Your answer should consist of every line in the records that holds "Parser".

*** Opening Supplied records ***

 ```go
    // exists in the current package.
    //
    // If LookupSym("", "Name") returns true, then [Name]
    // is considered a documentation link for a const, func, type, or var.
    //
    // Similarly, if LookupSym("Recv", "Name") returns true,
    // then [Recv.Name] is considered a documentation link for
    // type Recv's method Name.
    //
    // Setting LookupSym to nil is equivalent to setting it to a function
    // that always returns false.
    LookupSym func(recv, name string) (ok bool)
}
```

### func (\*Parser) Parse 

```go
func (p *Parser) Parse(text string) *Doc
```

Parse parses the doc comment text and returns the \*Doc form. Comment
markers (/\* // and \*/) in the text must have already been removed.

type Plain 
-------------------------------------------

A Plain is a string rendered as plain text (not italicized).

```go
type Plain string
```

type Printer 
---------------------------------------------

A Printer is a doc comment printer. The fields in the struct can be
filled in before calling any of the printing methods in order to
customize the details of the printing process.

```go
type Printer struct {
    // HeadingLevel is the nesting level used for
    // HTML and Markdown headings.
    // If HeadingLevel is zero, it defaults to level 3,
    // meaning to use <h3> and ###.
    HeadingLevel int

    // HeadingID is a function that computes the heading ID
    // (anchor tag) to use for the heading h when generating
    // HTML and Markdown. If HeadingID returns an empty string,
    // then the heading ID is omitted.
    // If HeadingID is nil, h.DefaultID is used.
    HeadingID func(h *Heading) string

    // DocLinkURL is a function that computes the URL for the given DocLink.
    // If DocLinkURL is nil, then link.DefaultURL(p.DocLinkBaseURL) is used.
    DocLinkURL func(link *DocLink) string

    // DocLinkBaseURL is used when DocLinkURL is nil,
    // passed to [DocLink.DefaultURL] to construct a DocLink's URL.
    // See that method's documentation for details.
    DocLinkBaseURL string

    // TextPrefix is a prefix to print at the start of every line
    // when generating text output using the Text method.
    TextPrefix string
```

*** Closing Supplied records ***
*** Opening Supplied records ***

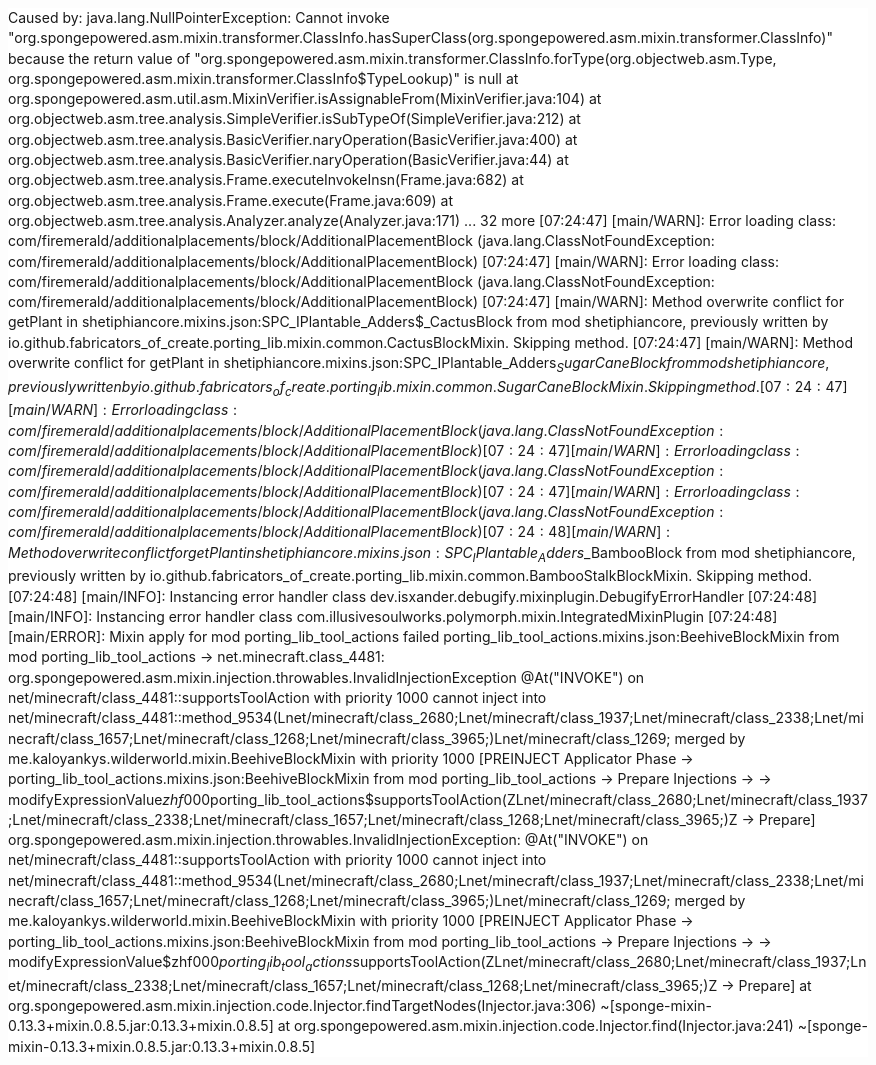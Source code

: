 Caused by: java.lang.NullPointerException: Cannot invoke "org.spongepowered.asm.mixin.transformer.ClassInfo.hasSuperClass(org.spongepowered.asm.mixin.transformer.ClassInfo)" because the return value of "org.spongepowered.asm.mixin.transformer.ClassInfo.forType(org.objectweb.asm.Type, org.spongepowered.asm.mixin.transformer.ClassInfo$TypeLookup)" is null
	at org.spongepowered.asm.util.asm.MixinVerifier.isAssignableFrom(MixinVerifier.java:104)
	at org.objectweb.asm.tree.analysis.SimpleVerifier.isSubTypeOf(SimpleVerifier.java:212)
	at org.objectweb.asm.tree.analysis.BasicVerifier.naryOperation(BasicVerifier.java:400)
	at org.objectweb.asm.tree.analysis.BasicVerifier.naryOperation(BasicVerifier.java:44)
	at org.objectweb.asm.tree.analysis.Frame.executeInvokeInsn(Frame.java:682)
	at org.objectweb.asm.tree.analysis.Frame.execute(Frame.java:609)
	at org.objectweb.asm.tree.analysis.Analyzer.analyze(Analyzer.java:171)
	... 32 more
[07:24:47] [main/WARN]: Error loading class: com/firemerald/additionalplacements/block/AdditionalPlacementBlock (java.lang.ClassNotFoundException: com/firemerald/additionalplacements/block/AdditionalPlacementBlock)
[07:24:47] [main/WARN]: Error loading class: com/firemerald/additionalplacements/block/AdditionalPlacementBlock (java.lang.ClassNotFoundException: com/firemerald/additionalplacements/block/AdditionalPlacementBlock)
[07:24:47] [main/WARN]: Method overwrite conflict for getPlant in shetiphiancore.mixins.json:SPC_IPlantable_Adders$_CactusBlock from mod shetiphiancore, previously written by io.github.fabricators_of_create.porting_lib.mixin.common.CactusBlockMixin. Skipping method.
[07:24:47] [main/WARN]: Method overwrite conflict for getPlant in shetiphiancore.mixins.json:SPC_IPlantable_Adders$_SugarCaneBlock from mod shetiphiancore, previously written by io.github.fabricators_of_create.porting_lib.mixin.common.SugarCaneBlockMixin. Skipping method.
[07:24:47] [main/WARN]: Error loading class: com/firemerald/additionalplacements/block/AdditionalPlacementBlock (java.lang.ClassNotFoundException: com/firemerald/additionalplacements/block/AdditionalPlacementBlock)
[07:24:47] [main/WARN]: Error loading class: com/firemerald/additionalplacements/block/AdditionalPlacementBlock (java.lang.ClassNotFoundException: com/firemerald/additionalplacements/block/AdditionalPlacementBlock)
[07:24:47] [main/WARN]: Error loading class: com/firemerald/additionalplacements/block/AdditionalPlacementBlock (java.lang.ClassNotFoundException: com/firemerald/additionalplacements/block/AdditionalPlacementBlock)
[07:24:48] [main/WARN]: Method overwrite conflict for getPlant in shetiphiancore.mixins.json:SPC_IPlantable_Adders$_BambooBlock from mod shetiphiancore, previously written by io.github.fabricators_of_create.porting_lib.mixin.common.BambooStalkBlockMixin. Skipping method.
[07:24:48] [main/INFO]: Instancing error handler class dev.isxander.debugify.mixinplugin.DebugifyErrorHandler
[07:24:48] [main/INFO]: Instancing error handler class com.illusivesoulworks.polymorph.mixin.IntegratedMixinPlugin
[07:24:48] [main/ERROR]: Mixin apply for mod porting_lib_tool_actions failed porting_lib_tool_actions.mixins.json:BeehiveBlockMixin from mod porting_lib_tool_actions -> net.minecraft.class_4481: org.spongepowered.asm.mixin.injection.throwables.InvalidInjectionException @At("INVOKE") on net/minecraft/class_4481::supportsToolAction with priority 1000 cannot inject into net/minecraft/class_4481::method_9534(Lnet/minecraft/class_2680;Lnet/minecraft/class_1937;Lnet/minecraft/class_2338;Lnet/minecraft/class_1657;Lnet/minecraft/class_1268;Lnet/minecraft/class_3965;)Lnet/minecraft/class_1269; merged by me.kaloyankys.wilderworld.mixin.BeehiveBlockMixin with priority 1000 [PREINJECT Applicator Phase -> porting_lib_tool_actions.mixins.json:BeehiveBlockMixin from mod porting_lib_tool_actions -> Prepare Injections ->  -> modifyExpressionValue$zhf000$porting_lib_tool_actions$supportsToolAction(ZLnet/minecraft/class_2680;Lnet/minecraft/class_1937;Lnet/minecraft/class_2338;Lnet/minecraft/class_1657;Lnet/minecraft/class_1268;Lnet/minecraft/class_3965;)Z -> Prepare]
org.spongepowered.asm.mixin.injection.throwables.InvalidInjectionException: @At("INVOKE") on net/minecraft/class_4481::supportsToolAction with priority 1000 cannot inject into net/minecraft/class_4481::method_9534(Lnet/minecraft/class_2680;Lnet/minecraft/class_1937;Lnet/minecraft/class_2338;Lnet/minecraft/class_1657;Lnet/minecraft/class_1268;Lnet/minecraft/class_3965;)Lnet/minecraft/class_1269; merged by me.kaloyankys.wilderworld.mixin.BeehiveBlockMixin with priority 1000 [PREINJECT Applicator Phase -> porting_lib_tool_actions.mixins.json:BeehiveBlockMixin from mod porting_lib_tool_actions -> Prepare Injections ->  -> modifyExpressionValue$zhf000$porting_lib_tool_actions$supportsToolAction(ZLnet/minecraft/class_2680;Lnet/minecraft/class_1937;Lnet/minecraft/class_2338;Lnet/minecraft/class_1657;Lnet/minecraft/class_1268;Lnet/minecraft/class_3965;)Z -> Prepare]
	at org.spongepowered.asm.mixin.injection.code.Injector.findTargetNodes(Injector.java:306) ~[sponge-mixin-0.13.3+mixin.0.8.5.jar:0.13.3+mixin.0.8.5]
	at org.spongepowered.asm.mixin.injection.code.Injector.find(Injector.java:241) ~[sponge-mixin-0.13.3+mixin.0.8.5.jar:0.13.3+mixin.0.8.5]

*** Closing Supplied records ***

§ **Exercise response**
### func (\*Parser) Parse 
func (p *Parser) Parse(text string) *Doc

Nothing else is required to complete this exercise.